BACKGROUND ART AND PROBLEMS TO BE SOLVED BY THE INVENTION In general,
Containers made of synthetic resin such as polyethylene terephthalate (PET) are known.

Such a container made of synthetic resin is usually formed by injection-molding a bottomed tubular preform by biaxial stretch blow molding and using a stretch rod and blow air to stretch it in the longitudinal and transverse directions. Manufactured.

In many preforms used for molding such containers, the central axis of the neck portion and the central axis of the preform basically coincide with each other.

By the way, in such a container, the center axis of the neck portion including the opening is usually aligned with the center axis of the container body, and if it is stretched along the center axis of the container body by a stretching rod, A product with a good wall thickness distribution can be obtained.

However, in the case of a container in which the central axis of the neck portion is eccentric with respect to the central axis of the container body or the central axis of the container bottom portion, when the stretching rod is stretched at the center position of the neck portion, The tip does not come into contact with the center of the bottom, and the thickness distribution is uneven, which makes it difficult to obtain a container of good quality.

An object of the present invention is to obtain a good quality container having a good wall thickness distribution even when the center axis of the neck portion is eccentric with respect to the center axis of the container body or the center of the container bottom. It is an object of the present invention to provide a biaxial stretch blow molding method and apparatus that can be used.

[0008]

In order to achieve the above object, the biaxially stretch blow molding method of the present invention is a method for biaxially stretch blow molding a preform into a container, in which a stretch rod is provided with an axis of the preform. Moving along,
And a step of moving the stretching rod while inclining with respect to the axis of the preform.

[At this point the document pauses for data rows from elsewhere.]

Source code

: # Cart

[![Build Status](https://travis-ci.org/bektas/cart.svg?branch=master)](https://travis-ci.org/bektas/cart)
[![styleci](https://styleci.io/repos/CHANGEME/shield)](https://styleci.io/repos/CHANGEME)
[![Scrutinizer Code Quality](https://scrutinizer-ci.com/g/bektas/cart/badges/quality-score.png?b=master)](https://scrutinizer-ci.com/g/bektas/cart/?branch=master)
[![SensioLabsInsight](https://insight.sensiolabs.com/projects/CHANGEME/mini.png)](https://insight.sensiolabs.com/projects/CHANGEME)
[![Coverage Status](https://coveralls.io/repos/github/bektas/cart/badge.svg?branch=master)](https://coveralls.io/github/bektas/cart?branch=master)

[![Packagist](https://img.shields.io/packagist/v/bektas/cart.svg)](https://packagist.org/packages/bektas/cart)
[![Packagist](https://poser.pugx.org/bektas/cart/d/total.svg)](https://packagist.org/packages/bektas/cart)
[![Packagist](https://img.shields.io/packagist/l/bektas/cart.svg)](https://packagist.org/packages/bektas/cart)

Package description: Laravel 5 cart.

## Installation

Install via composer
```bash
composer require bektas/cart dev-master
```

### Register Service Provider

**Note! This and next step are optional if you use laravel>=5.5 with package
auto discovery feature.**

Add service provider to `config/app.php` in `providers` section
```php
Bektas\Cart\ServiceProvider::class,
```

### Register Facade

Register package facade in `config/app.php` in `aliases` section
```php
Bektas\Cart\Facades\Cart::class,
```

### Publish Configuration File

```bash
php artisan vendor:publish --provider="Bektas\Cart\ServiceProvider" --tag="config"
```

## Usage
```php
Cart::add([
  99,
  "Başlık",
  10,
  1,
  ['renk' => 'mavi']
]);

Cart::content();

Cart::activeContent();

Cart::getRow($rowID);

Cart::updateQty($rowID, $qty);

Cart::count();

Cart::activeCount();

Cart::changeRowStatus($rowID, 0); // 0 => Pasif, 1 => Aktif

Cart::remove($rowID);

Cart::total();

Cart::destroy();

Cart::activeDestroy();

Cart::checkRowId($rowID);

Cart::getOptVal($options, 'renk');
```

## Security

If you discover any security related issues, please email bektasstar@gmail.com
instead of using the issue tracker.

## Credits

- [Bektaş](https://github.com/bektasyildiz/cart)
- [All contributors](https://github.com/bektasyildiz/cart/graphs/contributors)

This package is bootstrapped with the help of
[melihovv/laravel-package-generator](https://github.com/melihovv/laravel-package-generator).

According to the present invention, since there is a step of moving the stretching rod along the axis of the preform, and a step of moving the stretching rod while inclining with respect to the axis of the preform, the axis of the preform is It is possible to obtain not only the wall thickness distribution along but also the wall thickness distribution along the inclined direction of the stretch rod.

For example, even in an eccentric container in which the center of the container bottom does not exist on the preform axis (or the neck axis), the inclined stretch rod moves toward the center of the container bottom, A uniform and desirable thickness distribution can be obtained even near the bottom.

In the present invention, in the step of moving the stretching rod along the axis of the preform, the stretching rod is moved until the tip of the stretching rod at least comes into contact with the bottom of the preform, and the tip of the stretching rod is moved. The drawing rod can be moved while being inclined with respect to the axis of the preform while being in contact with the bottom of the preform.

With this structure, the bottom of the preform is surely guided to the intended position by inclining and moving the stretch rod with the tip of the stretch rod in contact with the bottom of the preform. It is possible to obtain a product having a better wall thickness distribution.

In the present invention, in the step of inclining and moving the stretching rod, the tip of the stretching rod can be moved toward the center of the bottom of the container body.

With such a construction, the tip of the stretching rod is slanted and moved toward the center of the bottom of the container body to bring the bottom of the preform into contact with the center of the bottom of the container body, It is possible to obtain a product with a better wall thickness distribution and good quality.

The biaxial stretch blow molding apparatus of the present invention is a biaxial stretch blow molding apparatus for biaxially stretch blow molding a preform into a container, wherein a stretching rod for vertical axis stretching is a stretching rod of a stretching rod lifting mechanism. An engaging means for slidably engaging the fixed plate and a tilting means for tilting a guide portion for guiding the stretching rod by a tilting driving means are provided, and the stretching rod is tilted by a predetermined angle and moved. The feature is that it has been made possible.

According to the present invention, the extending rod is slidably engaged with the extending rod fixing plate of the extending and lowering mechanism by the engaging means, and the guide portion of the extending rod is inclinable by the inclining means. For example, the stretching rod can be moved along the axis of the preform at the start of stretching, and the stretching rod can be tilted and moved during stretching on the vertical axis,
Even when the center axis of the neck portion is eccentric with respect to the center axis of the container body or the center of the container bottom, it is possible to obtain a container of good quality in which the thickness distribution is less likely to be biased.

[0017]

BEST MODE FOR CARRYING OUT THE INVENTION Embodiments of the present invention will be described below with reference to the drawings.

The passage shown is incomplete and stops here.